あの日、私が鍵を抜いていればその人は死ななくてすんだのに。
なんでちゃんと確認しなかったんだろう。
なんでバイクなんて買ったんだろう。
なんで、なんで、なんで
自分を責める気持ちばかりが浮かんでくる。
後悔ばかりが浮かんでくる。
でも
「気に病む必要はないのよ。」
あの言葉に救われた。
あの一言がなければ、私の心は押しつぶされていただろう。
「あなたはバイクを盗まれた被害者ですよ。何も悪くはないの。だから気に病む必要はないのよ。

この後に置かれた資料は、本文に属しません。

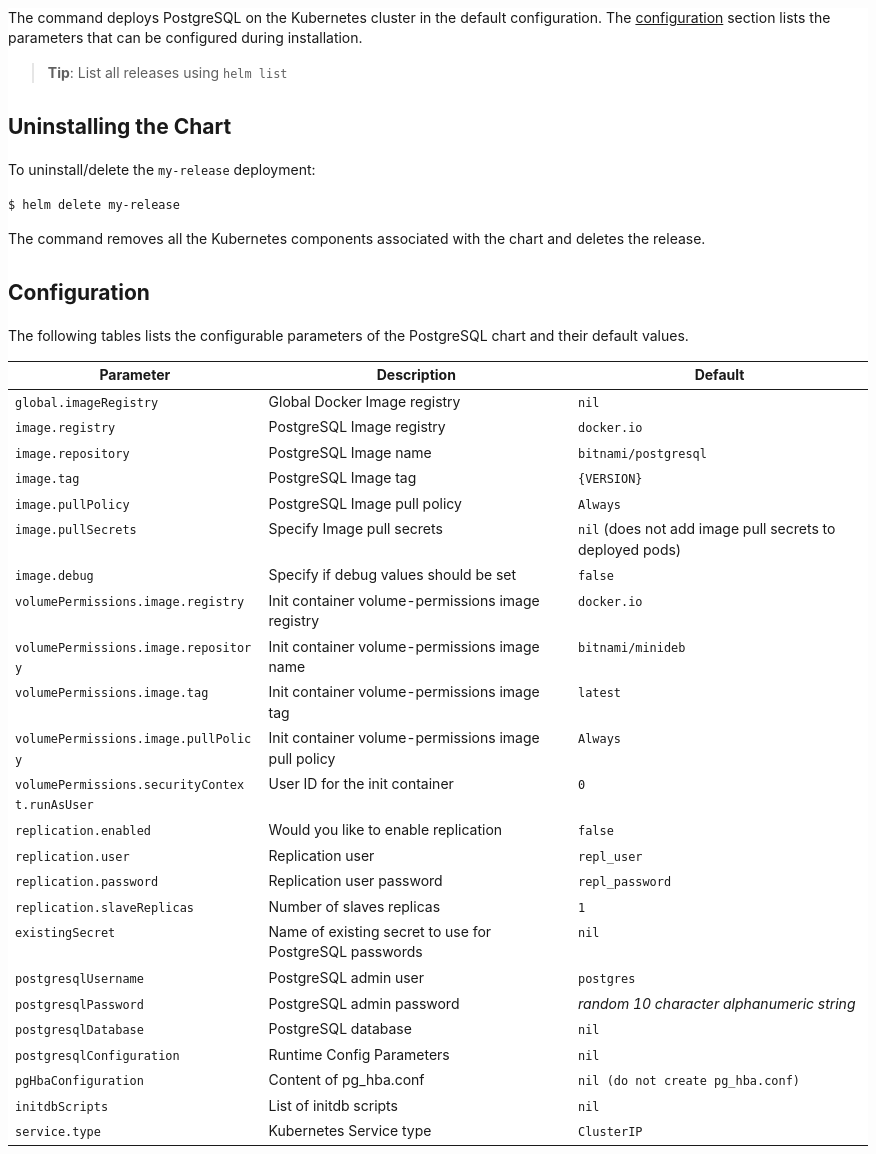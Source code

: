 The command deploys PostgreSQL on the Kubernetes cluster in the default configuration. The [configuration](#configuration) section lists the parameters that can be configured during installation.

> **Tip**: List all releases using `helm list`

## Uninstalling the Chart

To uninstall/delete the `my-release` deployment:

```console
$ helm delete my-release
```

The command removes all the Kubernetes components associated with the chart and deletes the release.

## Configuration

The following tables lists the configurable parameters of the PostgreSQL chart and their default values.

| Parameter                                     | Description                                                                                 | Default                                                  |
| --------------------------------------------- | ------------------------------------------------------------------------------------------- | -------------------------------------------------------- |
| `global.imageRegistry`                        | Global Docker Image registry                                                                | `nil`                                                    |
| `image.registry`                              | PostgreSQL Image registry                                                                   | `docker.io`                                              |
| `image.repository`                            | PostgreSQL Image name                                                                       | `bitnami/postgresql`                                     |
| `image.tag`                                   | PostgreSQL Image tag                                                                        | `{VERSION}`                                              |
| `image.pullPolicy`                            | PostgreSQL Image pull policy                                                                | `Always`                                                 |
| `image.pullSecrets`                           | Specify Image pull secrets                                                                  | `nil` (does not add image pull secrets to deployed pods) |
| `image.debug`                                 | Specify if debug values should be set                                                       | `false`                                                  |
| `volumePermissions.image.registry`            | Init container volume-permissions image registry                                            | `docker.io`                                              |
| `volumePermissions.image.repository`          | Init container volume-permissions image name                                                | `bitnami/minideb`                                        |
| `volumePermissions.image.tag`                 | Init container volume-permissions image tag                                                 | `latest`                                                 |
| `volumePermissions.image.pullPolicy`          | Init container volume-permissions image pull policy                                         | `Always`                                                 |
| `volumePermissions.securityContext.runAsUser` | User ID for the init container                                                              | `0`                                                      |
| `replication.enabled`                         | Would you like to enable replication                                                        | `false`                                                  |
| `replication.user`                            | Replication user                                                                            | `repl_user`                                              |
| `replication.password`                        | Replication user password                                                                   | `repl_password`                                          |
| `replication.slaveReplicas`                   | Number of slaves replicas                                                                   | `1`                                                      |
| `existingSecret`                              | Name of existing secret to use for PostgreSQL passwords                                     | `nil`                                                    |
| `postgresqlUsername`                          | PostgreSQL admin user                                                                       | `postgres`                                               |
| `postgresqlPassword`                          | PostgreSQL admin password                                                                   | _random 10 character alphanumeric string_                |
| `postgresqlDatabase`                          | PostgreSQL database                                                                         | `nil`                                                    |
| `postgresqlConfiguration`                     | Runtime Config Parameters                                                                   | `nil`                                                    |
| `pgHbaConfiguration`                          | Content of pg_hba.conf                                                                      | `nil (do not create pg_hba.conf)`                        |
| `initdbScripts`                               | List of initdb scripts                                                                      | `nil`                                                    |
| `service.type`                                | Kubernetes Service type                                                                     | `ClusterIP`                                              |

」
何度も何度も、頭の中でその言葉を繰り返した。
自宅に戻り、自転車のスタンドを立てる。
今度はしっかりと鍵の確認をした。
「あっ電源・・・」
私は携帯電話の電源を入れた。
先ほど婦人警官の説明を聞いてるとき、一度電話が鳴ったのだ。
画面には恋人の山村健太の名前が表示されたが、とても出れる状況ではなかったので、そのまま電源を落とした。
携帯電話の画面が明るくなり、着信1件と表示される。
こんな朝早くにどうしたのだろう。
「ただいま」
玄関を開けると、お母さんが出迎えた。
「アンタこんな時間にどこに行ったんだい?電話も通じないし」
「うん。ちょっとね」
とてもじゃないが、先ほどの事を話す気分にはなれなかったので、あいまいな返事でごまかした。
それに関しては特に追求せずに、
「それより順ちゃんの事聞いたの?」
「順ちゃん?健太の妹の?」
恋人の山村健太
その妹が、順ちゃんこと山村順子だ。
私の二つ下で、健太同様仲良くしていた。
私がバイクを買うと話した時に、自分にも乗せてほしいとせがんできた。
「順ちゃんが免許を取ったらね」
そう約束した。
なんだろう、お母さんがこんなに深刻な顔をするのはめずらしい。
「由佳、落ち着いて聞きなさいね。さっき健太君から電話があってね」
お母さんはため息をついて
「順ちゃん、亡くなったんだって。」
えっ・・・?
「バイクで走ってて、事故にあったんだって。
アンタこの前バイク盗まれたんでしょ。ちょうどいいからやめときなさい。
もうだからお母さんは反対だったのよ。